Work to complete »
Take from the records below each line that holds "Lateral".

Start of Data excerpts

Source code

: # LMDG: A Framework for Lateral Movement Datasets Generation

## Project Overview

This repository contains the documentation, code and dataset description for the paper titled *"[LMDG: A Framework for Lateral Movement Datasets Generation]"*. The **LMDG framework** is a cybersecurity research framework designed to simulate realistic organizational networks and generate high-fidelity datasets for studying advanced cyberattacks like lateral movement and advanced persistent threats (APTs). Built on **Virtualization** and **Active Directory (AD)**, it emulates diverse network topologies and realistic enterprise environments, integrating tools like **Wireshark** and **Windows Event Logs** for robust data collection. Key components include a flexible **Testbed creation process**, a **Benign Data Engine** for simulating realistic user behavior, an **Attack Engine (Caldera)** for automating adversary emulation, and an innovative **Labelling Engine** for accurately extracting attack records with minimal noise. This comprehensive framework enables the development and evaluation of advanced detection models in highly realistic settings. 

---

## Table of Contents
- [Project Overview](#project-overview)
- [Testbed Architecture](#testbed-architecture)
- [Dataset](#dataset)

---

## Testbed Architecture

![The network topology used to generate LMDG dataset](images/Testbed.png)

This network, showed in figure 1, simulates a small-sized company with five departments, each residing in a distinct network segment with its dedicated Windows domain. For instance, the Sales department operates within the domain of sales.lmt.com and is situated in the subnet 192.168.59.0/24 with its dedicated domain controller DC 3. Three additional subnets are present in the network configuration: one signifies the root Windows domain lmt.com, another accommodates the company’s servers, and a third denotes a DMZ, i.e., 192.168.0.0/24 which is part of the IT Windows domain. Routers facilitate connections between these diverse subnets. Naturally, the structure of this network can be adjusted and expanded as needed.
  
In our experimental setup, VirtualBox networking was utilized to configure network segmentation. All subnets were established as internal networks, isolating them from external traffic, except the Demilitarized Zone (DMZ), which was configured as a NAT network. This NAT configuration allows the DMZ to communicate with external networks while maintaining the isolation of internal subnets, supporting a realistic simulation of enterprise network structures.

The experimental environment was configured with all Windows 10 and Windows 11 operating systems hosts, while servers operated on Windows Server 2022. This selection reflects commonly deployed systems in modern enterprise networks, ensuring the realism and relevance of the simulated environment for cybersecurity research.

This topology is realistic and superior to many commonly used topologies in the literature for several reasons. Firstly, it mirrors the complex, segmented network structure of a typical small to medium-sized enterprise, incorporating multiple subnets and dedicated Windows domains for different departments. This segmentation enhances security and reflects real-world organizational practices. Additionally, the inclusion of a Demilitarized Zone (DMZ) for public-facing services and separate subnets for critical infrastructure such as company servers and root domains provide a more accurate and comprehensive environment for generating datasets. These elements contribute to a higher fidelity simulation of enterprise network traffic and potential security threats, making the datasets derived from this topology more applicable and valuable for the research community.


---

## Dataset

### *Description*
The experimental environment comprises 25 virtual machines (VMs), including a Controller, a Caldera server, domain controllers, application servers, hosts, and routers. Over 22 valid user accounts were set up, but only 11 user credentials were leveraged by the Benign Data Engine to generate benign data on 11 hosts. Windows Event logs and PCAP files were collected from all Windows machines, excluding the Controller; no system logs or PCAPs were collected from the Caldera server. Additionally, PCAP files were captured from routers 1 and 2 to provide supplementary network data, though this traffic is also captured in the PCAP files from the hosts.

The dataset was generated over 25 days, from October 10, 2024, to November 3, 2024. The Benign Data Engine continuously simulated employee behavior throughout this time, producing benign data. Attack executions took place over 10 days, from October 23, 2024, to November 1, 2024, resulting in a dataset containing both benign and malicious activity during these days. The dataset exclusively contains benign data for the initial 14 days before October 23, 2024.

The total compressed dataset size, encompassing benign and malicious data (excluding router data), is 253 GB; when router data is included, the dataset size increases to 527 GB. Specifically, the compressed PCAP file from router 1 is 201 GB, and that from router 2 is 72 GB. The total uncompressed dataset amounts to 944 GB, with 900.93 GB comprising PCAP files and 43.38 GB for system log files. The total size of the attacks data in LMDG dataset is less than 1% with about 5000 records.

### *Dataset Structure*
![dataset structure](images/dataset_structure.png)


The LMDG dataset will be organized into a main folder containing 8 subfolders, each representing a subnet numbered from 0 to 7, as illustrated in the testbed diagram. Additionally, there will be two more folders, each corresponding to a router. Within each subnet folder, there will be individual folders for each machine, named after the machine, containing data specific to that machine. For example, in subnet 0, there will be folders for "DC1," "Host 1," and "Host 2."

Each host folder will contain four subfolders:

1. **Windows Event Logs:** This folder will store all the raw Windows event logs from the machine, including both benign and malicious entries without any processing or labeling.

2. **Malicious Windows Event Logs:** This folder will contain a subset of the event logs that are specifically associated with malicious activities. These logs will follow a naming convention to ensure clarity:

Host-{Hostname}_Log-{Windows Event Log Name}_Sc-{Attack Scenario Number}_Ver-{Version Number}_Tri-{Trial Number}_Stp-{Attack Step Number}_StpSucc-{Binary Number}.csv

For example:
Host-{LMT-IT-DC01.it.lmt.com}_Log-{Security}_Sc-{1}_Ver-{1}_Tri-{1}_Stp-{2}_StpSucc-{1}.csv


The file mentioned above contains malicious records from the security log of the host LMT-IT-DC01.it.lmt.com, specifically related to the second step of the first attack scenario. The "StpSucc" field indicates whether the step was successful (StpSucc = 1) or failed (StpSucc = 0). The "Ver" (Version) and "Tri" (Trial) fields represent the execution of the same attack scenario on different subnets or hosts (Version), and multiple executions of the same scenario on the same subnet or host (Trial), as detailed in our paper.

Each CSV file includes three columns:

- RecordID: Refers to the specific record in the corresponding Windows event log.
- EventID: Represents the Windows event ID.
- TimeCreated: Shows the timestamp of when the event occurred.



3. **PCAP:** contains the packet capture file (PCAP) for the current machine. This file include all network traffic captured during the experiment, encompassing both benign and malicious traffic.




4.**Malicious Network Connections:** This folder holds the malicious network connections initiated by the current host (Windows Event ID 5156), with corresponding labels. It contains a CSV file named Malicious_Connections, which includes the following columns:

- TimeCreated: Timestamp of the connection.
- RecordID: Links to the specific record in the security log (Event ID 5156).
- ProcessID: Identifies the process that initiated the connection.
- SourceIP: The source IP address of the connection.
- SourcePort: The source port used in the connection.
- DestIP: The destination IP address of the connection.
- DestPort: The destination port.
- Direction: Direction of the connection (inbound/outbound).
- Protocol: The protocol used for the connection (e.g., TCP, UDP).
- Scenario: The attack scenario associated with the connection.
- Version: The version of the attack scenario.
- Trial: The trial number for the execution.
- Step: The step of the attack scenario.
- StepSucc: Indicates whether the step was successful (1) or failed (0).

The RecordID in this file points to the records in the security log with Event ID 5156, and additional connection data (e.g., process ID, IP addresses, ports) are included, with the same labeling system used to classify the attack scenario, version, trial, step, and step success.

End of Data excerpts

Solved exercise »
: # LMDG: A Framework for Lateral Movement Datasets Generation
This repository contains the documentation, code and dataset description for the paper titled *"[LMDG: A Framework for Lateral Movement Datasets Generation]"*. The **LMDG framework** is a cybersecurity research framework designed to simulate realistic organizational networks and generate high-fidelity datasets for studying advanced cyberattacks like lateral movement and advanced persistent threats (APTs). Built on **Virtualization** and **Active Directory (AD)**, it emulates diverse network topologies and realistic enterprise environments, integrating tools like **Wireshark** and **Windows Event Logs** for robust data collection. Key components include a flexible **Testbed creation process**, a **Benign Data Engine** for simulating realistic user behavior, an **Attack Engine (Caldera)** for automating adversary emulation, and an innovative **Labelling Engine** for accurately extracting attack records with minimal noise. This comprehensive framework enables the development and evaluation of advanced detection models in highly realistic settings. 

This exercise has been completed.